Si la tradition de l’œuf de Pâques est ancienne, la vinification et l’élevage de vin dans des cuves en forme d’œuf sont une innovation récente. En Savoie, cette technique intéresse les vignerons pour leurs vins blancs et rouges.

Depuis quelques années, les cuves ovoïdes ont fait leur entrée dans les chais de France et d’ailleurs. C’est une innovation, même si elle est fondée sur des principes anciens, puisque la forme de l’œuf rappelle celle des amphores romaines.
Par rapport aux cuves, aux foudres et aux fûts traditionnels, les cuves en forme d’œuf se distinguent par leur matière, qui est souvent du béton, mais peut être de l’argile, de l’inox ou même récemment du bois.
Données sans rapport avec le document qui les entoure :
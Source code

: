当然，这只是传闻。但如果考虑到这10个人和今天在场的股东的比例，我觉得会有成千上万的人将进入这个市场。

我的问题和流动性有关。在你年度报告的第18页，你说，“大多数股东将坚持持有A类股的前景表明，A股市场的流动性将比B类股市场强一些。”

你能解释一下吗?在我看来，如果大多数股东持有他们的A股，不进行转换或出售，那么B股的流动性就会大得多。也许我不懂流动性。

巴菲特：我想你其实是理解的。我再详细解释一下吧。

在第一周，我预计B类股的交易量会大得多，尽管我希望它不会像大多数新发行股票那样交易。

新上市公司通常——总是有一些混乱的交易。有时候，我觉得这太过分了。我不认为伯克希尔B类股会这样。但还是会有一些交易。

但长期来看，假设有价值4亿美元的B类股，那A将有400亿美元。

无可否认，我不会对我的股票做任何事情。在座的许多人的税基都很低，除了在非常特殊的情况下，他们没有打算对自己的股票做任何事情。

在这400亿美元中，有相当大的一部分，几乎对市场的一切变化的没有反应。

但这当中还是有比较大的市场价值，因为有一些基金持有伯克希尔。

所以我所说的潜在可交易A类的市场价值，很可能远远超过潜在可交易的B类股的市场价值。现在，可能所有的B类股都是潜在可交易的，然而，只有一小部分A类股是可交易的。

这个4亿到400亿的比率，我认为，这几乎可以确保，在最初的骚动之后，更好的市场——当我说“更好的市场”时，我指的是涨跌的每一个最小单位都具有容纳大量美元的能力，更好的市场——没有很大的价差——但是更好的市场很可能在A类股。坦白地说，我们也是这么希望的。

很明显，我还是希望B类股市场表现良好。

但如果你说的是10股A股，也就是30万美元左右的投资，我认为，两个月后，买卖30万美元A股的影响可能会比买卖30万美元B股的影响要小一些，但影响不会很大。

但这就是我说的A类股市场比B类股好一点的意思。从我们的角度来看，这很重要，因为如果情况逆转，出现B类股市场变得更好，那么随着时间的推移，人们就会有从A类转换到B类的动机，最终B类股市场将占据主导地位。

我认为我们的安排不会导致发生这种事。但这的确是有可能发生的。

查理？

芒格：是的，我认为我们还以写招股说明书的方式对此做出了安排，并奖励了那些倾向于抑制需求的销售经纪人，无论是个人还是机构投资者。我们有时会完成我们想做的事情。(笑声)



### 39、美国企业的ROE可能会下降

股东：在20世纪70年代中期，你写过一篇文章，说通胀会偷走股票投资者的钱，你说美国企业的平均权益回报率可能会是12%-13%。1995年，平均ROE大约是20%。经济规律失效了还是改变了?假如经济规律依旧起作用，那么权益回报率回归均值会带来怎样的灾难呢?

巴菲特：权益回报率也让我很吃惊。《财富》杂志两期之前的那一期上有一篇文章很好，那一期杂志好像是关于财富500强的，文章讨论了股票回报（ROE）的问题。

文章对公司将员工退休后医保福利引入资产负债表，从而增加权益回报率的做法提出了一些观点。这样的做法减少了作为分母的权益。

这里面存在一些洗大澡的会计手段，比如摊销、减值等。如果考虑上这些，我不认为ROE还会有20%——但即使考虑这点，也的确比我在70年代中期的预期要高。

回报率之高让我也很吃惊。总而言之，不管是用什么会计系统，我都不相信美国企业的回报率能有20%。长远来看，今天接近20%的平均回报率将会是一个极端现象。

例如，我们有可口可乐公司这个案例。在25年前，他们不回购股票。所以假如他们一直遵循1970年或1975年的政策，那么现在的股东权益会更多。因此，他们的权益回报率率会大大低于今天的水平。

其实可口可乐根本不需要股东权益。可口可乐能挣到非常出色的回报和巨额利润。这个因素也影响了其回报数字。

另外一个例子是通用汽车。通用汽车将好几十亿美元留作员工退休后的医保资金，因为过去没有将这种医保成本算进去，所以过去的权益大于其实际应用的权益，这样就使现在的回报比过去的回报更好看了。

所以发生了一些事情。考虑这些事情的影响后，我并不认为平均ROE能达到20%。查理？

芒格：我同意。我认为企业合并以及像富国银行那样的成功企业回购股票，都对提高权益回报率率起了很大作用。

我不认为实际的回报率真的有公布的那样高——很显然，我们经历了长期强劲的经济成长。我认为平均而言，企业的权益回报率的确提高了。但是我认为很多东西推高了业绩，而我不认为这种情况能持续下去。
Certaines de ces matières permettent une micro-oxygénation lente, alternative intéressante au fût de chêne. Mais le plus important est bien la forme de l’œuf, avec sa base large et son resserrement progressif vers le haut, qui crée un mouvement brownien. Pour ceux dont les cours de physique sont nébuleux, le mouvement brownien a été décrit pour la première fois par le botaniste Robert Brown (1773-1858) lorsqu’il découvrit que des grains microscopiques de pollen dispersés dans de l’eau étaient soumis à un mouvement continuel et irrégulier. Ce mouvement maintient constamment les lies en suspension, ces lies si importantes dans l’élevage, puisqu’elles contribuent à la plénitude du vin, par un subtil équilibre en rondeur et fraîcheur.

La forme de la vie

Plusieurs producteurs de vins de Savoie se sont approprié l’œuf et proposent des vins vinifiés ou élevés dans des œufs. « L’œuf est la forme de la vie » explique Gilles Berlioz, vigneron à Chignin (73) « il permet à tant de forces d’agir dessus et dessous, le brassage agit comme un bâtonnage continu. » Ce vigneron installé au cœur de la Combe de Savoie, aux portes de Chambéry, dirige un domaine certifié bio. Il a commencé avec un prototype de cuve ovoïde en 2013 et élève aujourd’hui les trois quarts de sa production dans ce type de contenant. Ses bouteilles sont recherchées par les amateurs de 35 pays, dont pas moins de quatre cuvées de Chignin-Bergeron en blanc et une cuvée de rouge, La Princesse, en cépage mondeuse.
Jean-François Quénard est également vigneron à Chignin. Il produit en ce moment une cuvée de mondeuse, ce cépage rouge spécifique à la Savoie qui évoque la syrah de la vallée du Rhône, après avoir fait des essais sur les cépages blancs. Il explique son choix : « Le mouvement permanent est amplifié par la différence de température entre le cœur du récipient et l’extérieur. La lie se précipite moins vite, la surface d’échange est démultipliée, immense. » L’œuf a un bel effet sur la mondeuse qui est naturellement tannique. « Il y a un peu moins de perméabilité qu’avec le bois, cela donne une belle évolution. L’œuf arrondit les tanins, les rend plus souples, plus soyeux » conclut-il.

Mini cuvées à découvrir

Vin blancs ou vins rouges, vinification ou élevage, il est bien tôt pour tenter de généraliser sur les qualités de l’œuf savoyard. Plusieurs vignerons expérimentent sur des mini cuvées, de 320 à 2 000 bouteilles. Au domaine Adrien Veyron, à Apremont (73), la roussette de Savoie Plénitude est issue d’une vinification totale en cuve ovoïde, c’est à dire fermentation alcoolique, malo-lactique et élevage sur lies fines pendants six mois. Dans la même commune de Savoie, en plein parc naturel régional de la Chartreuse, Marc et Jérémy Dupraz, en conversion bio, ont élevé 24 mois en œuf leur cuvée d’apremont Pheoenix 2017. Plus au nord, en Haute Savoie, entre le lac de Genève et celui d’Annecy, Florent Héritier, vigneron certifié bio à Frangy (74), sublime aussi le cépage altesse dans sa cuvée de roussette de Savoie Frangy, Altessima.